## Requirement
Each entry must appear in the answer exactly as written.

Dataset entries:
+++
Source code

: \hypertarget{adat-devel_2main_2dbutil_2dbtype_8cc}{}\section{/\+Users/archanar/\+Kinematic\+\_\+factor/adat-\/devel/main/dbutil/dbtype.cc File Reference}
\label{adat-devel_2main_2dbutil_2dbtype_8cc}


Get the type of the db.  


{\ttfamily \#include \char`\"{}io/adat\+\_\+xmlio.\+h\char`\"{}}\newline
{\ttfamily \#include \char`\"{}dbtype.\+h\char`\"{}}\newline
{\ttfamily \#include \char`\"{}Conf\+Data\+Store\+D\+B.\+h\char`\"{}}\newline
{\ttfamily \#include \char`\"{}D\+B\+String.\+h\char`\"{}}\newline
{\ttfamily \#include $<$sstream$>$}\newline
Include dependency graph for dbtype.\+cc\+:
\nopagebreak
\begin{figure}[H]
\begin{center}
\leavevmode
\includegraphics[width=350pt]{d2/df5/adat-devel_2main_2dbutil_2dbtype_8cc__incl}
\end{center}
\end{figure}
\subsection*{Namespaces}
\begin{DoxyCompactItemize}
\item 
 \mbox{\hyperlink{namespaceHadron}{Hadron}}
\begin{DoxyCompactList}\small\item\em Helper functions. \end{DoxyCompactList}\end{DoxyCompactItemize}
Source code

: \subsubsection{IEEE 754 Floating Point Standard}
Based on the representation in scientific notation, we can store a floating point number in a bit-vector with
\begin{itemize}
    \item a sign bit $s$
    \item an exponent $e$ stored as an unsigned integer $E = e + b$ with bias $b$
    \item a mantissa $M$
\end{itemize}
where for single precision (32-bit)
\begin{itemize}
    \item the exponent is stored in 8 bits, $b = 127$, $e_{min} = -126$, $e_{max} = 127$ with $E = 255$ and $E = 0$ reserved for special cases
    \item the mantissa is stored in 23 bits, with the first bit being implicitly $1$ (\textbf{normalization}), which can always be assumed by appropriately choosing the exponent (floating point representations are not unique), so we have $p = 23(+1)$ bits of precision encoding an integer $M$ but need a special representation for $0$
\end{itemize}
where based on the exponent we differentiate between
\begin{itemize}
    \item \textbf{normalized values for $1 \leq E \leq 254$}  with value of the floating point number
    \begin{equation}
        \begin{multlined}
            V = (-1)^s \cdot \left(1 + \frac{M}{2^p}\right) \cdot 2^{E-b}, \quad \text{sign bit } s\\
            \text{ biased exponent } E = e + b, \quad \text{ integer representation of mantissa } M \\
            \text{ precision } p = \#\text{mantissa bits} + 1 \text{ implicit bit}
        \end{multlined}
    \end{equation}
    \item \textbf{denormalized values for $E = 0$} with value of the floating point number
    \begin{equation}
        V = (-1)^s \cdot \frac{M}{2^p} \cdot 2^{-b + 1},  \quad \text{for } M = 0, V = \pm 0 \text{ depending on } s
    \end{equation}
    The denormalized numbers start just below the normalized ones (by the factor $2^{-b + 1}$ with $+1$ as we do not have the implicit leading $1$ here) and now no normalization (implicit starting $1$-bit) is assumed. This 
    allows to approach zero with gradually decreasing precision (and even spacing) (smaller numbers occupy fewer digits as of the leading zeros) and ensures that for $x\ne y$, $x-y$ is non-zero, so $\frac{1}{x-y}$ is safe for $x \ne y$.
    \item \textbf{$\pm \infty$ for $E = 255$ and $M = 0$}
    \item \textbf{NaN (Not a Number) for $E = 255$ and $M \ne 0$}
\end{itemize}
+++
## Answer to the exercise
Source code

: \hypertarget{adat-devel_2main_2dbutil_2dbtype_8cc}{}\section{/\+Users/archanar/\+Kinematic\+\_\+factor/adat-\/devel/main/dbutil/dbtype.cc File Reference}
\label{adat-devel_2main_2dbutil_2dbtype_8cc}


Get the type of the db.  


{\ttfamily \#include \char`\"{}io/adat\+\_\+xmlio.\+h\char`\"{}}\newline
{\ttfamily \#include \char`\"{}dbtype.\+h\char`\"{}}\newline
{\ttfamily \#include \char`\"{}Conf\+Data\+Store\+D\+B.\+h\char`\"{}}\newline
{\ttfamily \#include \char`\"{}D\+B\+String.\+h\char`\"{}}\newline
{\ttfamily \#include $<$sstream$>$}\newline
Include dependency graph for dbtype.\+cc\+:
\nopagebreak
\begin{figure}[H]
\begin{center}
\leavevmode
\includegraphics[width=350pt]{d2/df5/adat-devel_2main_2dbutil_2dbtype_8cc__incl}
\end{center}
\end{figure}
\subsection*{Namespaces}
\begin{DoxyCompactItemize}
\item 
 \mbox{\hyperlink{namespaceHadron}{Hadron}}
\begin{DoxyCompactList}\small\item\em Helper functions. \end{DoxyCompactList}\end{DoxyCompactItemize}
Source code

: \subsubsection{IEEE 754 Floating Point Standard}
Based on the representation in scientific notation, we can store a floating point number in a bit-vector with
\begin{itemize}
    \item a sign bit $s$
    \item an exponent $e$ stored as an unsigned integer $E = e + b$ with bias $b$
    \item a mantissa $M$
\end{itemize}
where for single precision (32-bit)
\begin{itemize}
    \item the exponent is stored in 8 bits, $b = 127$, $e_{min} = -126$, $e_{max} = 127$ with $E = 255$ and $E = 0$ reserved for special cases
    \item the mantissa is stored in 23 bits, with the first bit being implicitly $1$ (\textbf{normalization}), which can always be assumed by appropriately choosing the exponent (floating point representations are not unique), so we have $p = 23(+1)$ bits of precision encoding an integer $M$ but need a special representation for $0$
\end{itemize}
where based on the exponent we differentiate between
\begin{itemize}
    \item \textbf{normalized values for $1 \leq E \leq 254$}  with value of the floating point number
    \begin{equation}
        \begin{multlined}
            V = (-1)^s \cdot \left(1 + \frac{M}{2^p}\right) \cdot 2^{E-b}, \quad \text{sign bit } s\\
            \text{ biased exponent } E = e + b, \quad \text{ integer representation of mantissa } M \\
            \text{ precision } p = \#\text{mantissa bits} + 1 \text{ implicit bit}
        \end{multlined}
    \end{equation}
    \item \textbf{denormalized values for $E = 0$} with value of the floating point number
    \begin{equation}
        V = (-1)^s \cdot \frac{M}{2^p} \cdot 2^{-b + 1},  \quad \text{for } M = 0, V = \pm 0 \text{ depending on } s
    \end{equation}
    The denormalized numbers start just below the normalized ones (by the factor $2^{-b + 1}$ with $+1$ as we do not have the implicit leading $1$ here) and now no normalization (implicit starting $1$-bit) is assumed. This 
    allows to approach zero with gradually decreasing precision (and even spacing) (smaller numbers occupy fewer digits as of the leading zeros) and ensures that for $x\ne y$, $x-y$ is non-zero, so $\frac{1}{x-y}$ is safe for $x \ne y$.
    \item \textbf{$\pm \infty$ for $E = 255$ and $M = 0$}
    \item \textbf{NaN (Not a Number) for $E = 255$ and $M \ne 0$}
\end{itemize}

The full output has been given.